Uma série de reportagens da Folha ainda mostrou que a emenda amplia desigualdades em políticas públicas, criando inclusive um abismo no acesso à água. Na prática, municípios mais necessitados são ignorados, enquanto redutos políticos são abastecidos sem nenhum tipo de critério técnico.

A cifra total paga em emendas pelo governo corresponde a cerca de 40% dos R$ 52 bilhões disponíveis em 2024 para indicações individuais de deputados e senadores, além daquelas feitas por bancadas estaduais e comissões do Congresso Nacional.

A influência das transferências especiais, conhecidas como emenda Pix, disparou no pleito atual. São ao menos R$ 4,4 bilhões distribuídos nessa modalidade, principalmente às prefeituras, contra R$ 1,5 bilhão pagos no ano da última eleição.

O deputado ou senador indica apenas o local que vai receber a emenda Pix, sem a necessidade de encaixar o recurso dentro de programas da prefeitura ou convênios.

O município de Macapá (AP) recebeu mais de R$ 44 milhões em transferências especiais. Apenas o senador Lucas Barreto (PSD), aliado do prefeito Dr. Furlan (MDB), que busca a reeleição, encaminhou R$ 17,2 milhões para a cidade. A Folha procurou o gabinete do senador e aguarda manifestação.

Os dados já disponíveis apontam que parlamentares do PL, maior bancada da Câmara, lideram o valor de emendas pagas (R$ 1,9 bilhão). A cifra equivale a cerca de 42% das emendas disponíveis a deputados e senadores do partido de Bolsonaro.

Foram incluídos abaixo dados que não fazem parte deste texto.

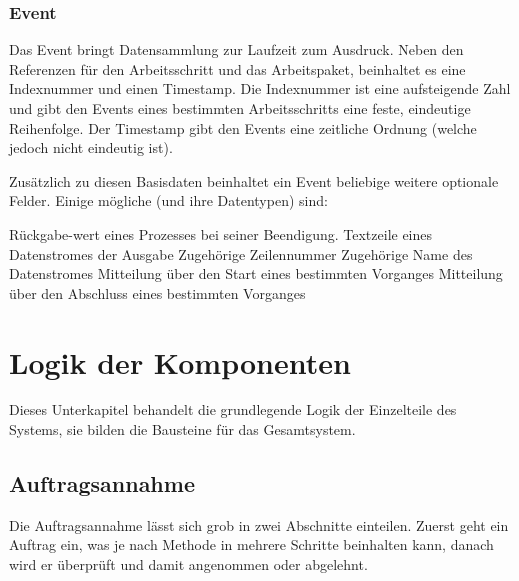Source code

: 

\subsubsection{Event}

Das Event bringt Datensammlung zur Laufzeit zum Ausdruck.
Neben den Referenzen für den Arbeitsschritt und das Arbeitspaket,
beinhaltet es eine Indexnummer und einen Timestamp.
Die Indexnummer ist eine aufsteigende Zahl
und gibt den Events eines bestimmten Arbeitsschritts eine feste, eindeutige Reihenfolge.
Der Timestamp gibt den Events eine zeitliche Ordnung (welche jedoch nicht eindeutig ist).


Zusätzlich zu diesen Basisdaten beinhaltet ein Event beliebige weitere optionale Felder.
Einige mögliche (und ihre Datentypen) sind:

\begin{description}
     Rückgabe-wert eines Prozesses bei seiner Beendigung.
     Textzeile eines Datenstromes der Ausgabe
     Zugehörige Zeilennummer
     Zugehörige Name des Datenstromes
     Mitteilung über den Start eines bestimmten Vorganges
     Mitteilung über den Abschluss eines bestimmten Vorganges
\end{description}




\section{Logik der Komponenten}

Dieses Unterkapitel behandelt die grundlegende Logik  der Einzelteile des Systems,
sie bilden die Bausteine für das Gesamtsystem.


\subsection{Auftragsannahme}

Die Auftragsannahme lässt sich grob in zwei Abschnitte einteilen.
Zuerst geht ein Auftrag ein, was je nach Methode in mehrere Schritte beinhalten kann,
danach wird er überprüft und damit angenommen oder abgelehnt.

A proporção desembolsada é inferior à de bancadas como do PSD (67%) e do PT (52% pagos).

O repasse de emendas bilionárias com baixa transparência tornou-se um símbolo das negociações entre Congresso e Planalto durante a gestão Jair Bolsonaro (PL).

O STF (Supremo Tribunal Federal) chegou a proibir as emendas de relator –modalidade que ficou conhecida como "orçamento secreto"–, mas o Congresso contornou o veto e encaixou as verbas em emendas de bancada e comissão, que também não apontam o verdadeiro padrinho político da verba.

A falta de transparência das emendas voltou ao debate no STF. O ministro Flávio Dino determinou uma audiência de conciliação em 1º de agosto com diversas autoridades para avaliar se as práticas já declaradas inconstitucionais pela corte se mantêm.

O governo ainda quitou R$ 6 bilhões de emendas de anos anteriores, que estavam inscritas em "restos a pagar".

Durante a campanha de 2022, Lula chamou as emendas de relator de o "maior esquema de corrupção da atualidade", "orçamento secreto" e "bolsolão".

As negociações por verba, porém, seguem com baixa transparência e sob influência no Congresso dos mesmos atores que atuavam na gestão Bolsonaro. No caso da Câmara, o próprio da presidente, Arthur Lira (PP-AL), é um dos responsáveis pela partilha de verbas de comissão.